MIGRATION – Medical Treatment (Visitor) (Class UB) visa – Subclass 602 (Medical Treatment) – genuine temporary stay – injury from an accident – medically unfit to depart Australia – permanent medical condition – availability of treatment in Malaysia – partner remaining in Australia – decision under review affirmed     

LEGISLATION

Migration Act 1958, s 65
Migration Regulations 1994, Schedule 2, cls 602.212, 602.215; Schedule 8, Condition 8512

Any references appearing in square brackets indicate that information has been omitted from this decision pursuant to section 378 of the Migration Act 1958 and replaced with generic information.

statement of decision and reasons

application for review

  1. This is an application for review of a decision made by a delegate of the Minister for Home Affairs on 10 November 2021 to refuse to grant the applicant a Medical Treatment (Visitor) (Class UB) visa under s.65 of the Migration Act 1958 (Cth) (the Act).

  2. The applicant applied for the visa on 25 October 2021. At that time, Class UB contained one subclass, Subclass 602 (Medical Treatment). The criteria for the grant of this visa are set out in Part 602 of Schedule 2 to the Migration Regulations 1994 (Cth) (the Regulations). The delegate refused to grant the applicant the visa because the delegate was not satisfied that the applicant genuinely intended to stay temporarily in Australia for the purpose for which her visa was granted, and she did not meet the exception of being unfit to depart Australia. A copy of the delegate’s decision was provided to the Tribunal by the applicant.

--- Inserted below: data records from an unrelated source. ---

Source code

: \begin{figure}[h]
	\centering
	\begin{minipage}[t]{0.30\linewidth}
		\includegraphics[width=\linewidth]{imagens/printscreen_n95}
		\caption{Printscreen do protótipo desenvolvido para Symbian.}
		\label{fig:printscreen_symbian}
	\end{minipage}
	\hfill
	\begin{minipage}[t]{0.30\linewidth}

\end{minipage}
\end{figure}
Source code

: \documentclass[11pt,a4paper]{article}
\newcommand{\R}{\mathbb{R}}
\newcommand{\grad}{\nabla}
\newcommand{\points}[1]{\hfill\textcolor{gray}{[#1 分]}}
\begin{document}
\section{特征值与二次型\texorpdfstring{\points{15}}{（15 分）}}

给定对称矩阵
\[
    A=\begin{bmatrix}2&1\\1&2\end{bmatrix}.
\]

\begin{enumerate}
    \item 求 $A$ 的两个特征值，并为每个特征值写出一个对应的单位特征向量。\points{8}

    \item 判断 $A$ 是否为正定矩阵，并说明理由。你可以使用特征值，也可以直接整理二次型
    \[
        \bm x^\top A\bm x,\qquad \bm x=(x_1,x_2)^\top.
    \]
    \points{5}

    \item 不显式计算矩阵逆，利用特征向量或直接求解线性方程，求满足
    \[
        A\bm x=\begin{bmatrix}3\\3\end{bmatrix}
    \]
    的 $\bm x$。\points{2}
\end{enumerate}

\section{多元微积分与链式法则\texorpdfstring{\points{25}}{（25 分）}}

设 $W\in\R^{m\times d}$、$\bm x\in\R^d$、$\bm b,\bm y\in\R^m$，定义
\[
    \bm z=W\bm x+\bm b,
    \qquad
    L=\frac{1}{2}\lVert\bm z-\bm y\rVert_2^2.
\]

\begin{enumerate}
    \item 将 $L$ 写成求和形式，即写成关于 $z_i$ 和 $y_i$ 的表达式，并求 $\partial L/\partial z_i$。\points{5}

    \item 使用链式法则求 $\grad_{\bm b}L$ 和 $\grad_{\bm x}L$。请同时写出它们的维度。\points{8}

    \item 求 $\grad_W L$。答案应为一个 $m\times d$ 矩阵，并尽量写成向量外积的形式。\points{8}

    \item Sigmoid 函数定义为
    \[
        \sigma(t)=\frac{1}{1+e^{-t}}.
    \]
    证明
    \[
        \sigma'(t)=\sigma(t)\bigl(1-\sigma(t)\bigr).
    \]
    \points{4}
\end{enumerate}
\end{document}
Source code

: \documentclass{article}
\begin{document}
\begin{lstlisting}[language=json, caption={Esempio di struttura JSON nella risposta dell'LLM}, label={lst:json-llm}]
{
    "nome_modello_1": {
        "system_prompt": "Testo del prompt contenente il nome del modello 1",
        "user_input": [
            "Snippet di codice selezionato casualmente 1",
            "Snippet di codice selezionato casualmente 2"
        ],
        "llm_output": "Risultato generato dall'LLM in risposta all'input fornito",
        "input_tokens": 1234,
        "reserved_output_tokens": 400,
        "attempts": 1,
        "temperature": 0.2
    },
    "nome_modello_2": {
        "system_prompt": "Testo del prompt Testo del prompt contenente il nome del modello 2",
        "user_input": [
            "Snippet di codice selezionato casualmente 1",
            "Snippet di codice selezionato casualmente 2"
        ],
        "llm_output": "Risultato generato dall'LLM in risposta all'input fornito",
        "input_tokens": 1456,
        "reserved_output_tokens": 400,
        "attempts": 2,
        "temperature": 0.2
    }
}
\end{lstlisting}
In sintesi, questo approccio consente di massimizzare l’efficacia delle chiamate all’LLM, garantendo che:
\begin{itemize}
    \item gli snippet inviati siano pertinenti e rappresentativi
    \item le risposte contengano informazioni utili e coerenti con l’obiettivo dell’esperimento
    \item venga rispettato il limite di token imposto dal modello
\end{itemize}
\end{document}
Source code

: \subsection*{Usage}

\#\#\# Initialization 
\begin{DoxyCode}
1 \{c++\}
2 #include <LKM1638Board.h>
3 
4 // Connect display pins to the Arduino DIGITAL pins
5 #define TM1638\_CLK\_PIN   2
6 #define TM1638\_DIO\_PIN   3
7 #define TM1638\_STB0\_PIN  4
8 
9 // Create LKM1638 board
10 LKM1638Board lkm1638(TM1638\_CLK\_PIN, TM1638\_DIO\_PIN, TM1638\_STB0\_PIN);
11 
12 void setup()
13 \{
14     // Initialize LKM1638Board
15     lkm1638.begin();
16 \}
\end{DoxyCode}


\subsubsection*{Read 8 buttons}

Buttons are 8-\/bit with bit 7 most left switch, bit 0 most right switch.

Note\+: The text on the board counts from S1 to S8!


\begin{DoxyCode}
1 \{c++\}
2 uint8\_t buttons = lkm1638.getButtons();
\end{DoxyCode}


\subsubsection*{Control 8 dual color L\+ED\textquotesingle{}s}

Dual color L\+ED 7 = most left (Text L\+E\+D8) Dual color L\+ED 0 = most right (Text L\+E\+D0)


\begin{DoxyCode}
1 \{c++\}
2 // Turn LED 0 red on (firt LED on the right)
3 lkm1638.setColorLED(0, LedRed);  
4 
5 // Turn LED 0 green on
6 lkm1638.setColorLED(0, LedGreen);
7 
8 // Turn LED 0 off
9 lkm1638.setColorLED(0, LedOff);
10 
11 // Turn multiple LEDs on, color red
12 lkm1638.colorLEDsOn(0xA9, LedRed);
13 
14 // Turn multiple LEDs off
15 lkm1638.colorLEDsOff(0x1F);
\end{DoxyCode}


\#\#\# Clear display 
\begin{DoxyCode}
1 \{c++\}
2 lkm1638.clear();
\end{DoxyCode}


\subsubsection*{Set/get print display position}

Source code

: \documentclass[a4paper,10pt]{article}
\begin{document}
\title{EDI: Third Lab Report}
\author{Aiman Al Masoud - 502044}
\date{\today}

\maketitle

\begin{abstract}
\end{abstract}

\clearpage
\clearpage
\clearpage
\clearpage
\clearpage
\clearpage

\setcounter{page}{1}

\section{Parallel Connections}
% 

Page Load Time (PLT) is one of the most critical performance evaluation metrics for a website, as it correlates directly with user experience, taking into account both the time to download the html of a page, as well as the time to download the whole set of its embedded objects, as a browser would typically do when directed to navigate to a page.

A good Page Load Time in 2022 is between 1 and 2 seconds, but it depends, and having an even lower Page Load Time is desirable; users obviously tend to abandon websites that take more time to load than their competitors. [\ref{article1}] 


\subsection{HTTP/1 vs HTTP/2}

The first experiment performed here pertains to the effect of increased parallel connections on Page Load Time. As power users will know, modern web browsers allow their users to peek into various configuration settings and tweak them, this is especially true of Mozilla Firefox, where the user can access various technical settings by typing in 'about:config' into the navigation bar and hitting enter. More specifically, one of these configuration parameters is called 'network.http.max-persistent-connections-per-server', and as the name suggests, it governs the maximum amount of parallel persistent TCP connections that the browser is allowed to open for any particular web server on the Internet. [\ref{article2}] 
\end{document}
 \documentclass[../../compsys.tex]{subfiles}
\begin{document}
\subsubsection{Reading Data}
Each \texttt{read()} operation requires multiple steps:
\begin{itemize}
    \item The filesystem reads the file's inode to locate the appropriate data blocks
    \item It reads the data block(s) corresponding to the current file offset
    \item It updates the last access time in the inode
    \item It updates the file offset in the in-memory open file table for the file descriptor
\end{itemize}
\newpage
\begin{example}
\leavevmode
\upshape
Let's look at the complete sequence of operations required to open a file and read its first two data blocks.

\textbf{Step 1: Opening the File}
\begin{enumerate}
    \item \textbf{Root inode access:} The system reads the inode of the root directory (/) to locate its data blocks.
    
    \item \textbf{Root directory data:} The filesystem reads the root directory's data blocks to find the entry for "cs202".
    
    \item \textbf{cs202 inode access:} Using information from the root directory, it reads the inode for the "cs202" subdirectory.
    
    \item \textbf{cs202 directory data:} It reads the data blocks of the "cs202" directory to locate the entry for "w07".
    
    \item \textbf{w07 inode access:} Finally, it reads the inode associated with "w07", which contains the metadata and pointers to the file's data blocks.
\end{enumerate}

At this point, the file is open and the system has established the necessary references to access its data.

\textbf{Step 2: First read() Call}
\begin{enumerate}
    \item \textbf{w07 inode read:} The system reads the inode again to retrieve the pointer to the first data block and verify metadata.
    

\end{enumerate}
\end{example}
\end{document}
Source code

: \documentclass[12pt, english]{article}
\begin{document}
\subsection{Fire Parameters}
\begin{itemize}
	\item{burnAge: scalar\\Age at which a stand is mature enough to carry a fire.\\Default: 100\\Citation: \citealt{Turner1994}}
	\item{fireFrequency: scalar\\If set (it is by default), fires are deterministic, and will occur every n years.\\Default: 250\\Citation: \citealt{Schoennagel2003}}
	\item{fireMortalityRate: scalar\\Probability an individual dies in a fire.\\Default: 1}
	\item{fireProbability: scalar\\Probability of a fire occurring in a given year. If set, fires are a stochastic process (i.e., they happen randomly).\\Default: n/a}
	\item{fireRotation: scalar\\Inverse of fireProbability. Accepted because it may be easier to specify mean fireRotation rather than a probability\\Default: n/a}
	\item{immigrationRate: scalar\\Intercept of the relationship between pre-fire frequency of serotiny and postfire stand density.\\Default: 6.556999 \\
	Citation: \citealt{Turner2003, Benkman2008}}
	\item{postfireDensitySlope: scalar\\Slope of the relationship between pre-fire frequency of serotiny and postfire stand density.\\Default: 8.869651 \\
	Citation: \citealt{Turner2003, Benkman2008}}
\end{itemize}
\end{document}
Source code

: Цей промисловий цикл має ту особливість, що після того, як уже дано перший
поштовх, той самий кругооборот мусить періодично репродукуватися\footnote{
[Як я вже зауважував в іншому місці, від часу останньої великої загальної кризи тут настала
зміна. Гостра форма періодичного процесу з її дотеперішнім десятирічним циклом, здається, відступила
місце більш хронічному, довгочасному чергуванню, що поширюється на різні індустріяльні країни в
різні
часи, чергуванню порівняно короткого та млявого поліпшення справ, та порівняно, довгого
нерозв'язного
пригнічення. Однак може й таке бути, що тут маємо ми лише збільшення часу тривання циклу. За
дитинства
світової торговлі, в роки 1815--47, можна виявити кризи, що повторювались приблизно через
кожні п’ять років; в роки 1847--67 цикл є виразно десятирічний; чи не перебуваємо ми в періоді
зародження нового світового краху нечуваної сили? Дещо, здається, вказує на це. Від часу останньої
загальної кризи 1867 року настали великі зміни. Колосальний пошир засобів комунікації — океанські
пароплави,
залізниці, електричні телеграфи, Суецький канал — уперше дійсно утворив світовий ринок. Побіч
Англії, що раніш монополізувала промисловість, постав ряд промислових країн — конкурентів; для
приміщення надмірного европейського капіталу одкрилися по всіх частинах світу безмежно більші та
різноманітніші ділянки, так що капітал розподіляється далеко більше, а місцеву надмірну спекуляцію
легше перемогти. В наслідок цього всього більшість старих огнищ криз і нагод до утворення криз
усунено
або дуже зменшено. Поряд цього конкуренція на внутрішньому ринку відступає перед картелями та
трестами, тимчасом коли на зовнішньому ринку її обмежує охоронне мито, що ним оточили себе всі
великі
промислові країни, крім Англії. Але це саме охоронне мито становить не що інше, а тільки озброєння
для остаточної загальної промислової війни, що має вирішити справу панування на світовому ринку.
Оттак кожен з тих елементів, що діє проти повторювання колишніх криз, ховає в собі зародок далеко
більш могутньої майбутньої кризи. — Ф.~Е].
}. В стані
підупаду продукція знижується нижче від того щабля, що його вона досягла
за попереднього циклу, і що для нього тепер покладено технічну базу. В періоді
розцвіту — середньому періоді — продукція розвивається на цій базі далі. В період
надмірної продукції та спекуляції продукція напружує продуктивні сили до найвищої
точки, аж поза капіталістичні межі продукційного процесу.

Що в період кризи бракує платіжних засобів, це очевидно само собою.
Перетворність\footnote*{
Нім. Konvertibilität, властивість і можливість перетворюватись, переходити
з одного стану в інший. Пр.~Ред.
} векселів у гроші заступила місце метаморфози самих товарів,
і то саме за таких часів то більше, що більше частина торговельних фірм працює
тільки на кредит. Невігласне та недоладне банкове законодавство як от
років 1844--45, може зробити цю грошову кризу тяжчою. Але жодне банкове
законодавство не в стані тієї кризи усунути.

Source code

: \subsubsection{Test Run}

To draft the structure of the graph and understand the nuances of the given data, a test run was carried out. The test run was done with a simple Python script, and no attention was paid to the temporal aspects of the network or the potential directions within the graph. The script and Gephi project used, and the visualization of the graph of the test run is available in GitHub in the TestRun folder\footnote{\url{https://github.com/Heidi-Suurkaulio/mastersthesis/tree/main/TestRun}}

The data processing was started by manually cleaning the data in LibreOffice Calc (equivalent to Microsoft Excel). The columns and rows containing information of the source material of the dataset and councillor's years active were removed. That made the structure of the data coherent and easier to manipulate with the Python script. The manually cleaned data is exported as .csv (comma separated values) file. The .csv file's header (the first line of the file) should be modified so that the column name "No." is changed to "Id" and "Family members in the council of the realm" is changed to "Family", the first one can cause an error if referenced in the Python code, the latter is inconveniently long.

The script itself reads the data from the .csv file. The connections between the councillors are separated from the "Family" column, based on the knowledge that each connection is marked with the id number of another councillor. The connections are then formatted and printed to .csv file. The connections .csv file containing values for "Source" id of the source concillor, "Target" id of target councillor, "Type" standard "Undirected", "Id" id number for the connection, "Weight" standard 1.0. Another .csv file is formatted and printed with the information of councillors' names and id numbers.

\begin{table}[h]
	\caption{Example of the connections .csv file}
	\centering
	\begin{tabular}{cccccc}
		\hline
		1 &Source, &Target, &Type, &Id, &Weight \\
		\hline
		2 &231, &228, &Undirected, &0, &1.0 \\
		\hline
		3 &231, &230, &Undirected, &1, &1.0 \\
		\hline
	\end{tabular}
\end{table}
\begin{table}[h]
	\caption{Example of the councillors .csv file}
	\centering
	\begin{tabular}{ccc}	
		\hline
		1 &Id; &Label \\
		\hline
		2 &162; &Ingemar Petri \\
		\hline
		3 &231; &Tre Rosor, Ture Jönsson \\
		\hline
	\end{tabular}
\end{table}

  3. The applicant appeared before the Tribunal on 11 November 2022 to give evidence and present arguments. The Tribunal also received oral evidence from Dr Mazen Albatat, who is the applicant's doctor. The Tribunal attempted to ring another doctor, Dr Ali Kienmehr, but was unable to speak to him.

  4. For the following reasons, the Tribunal has decided that the decision under review should be affirmed.

    CONSIDERATION OF CLAIMS AND EVIDENCE

  5. The Subclass 602 Medical Treatment visa is for persons seeking to visit or remain in Australia temporarily for medical treatment or related purposes. The issue in this case is whether the applicant genuinely intends to stay temporarily in Australia for the purpose for which the visa is granted.

    Does the applicant satisfy the requirements of cl.602.215?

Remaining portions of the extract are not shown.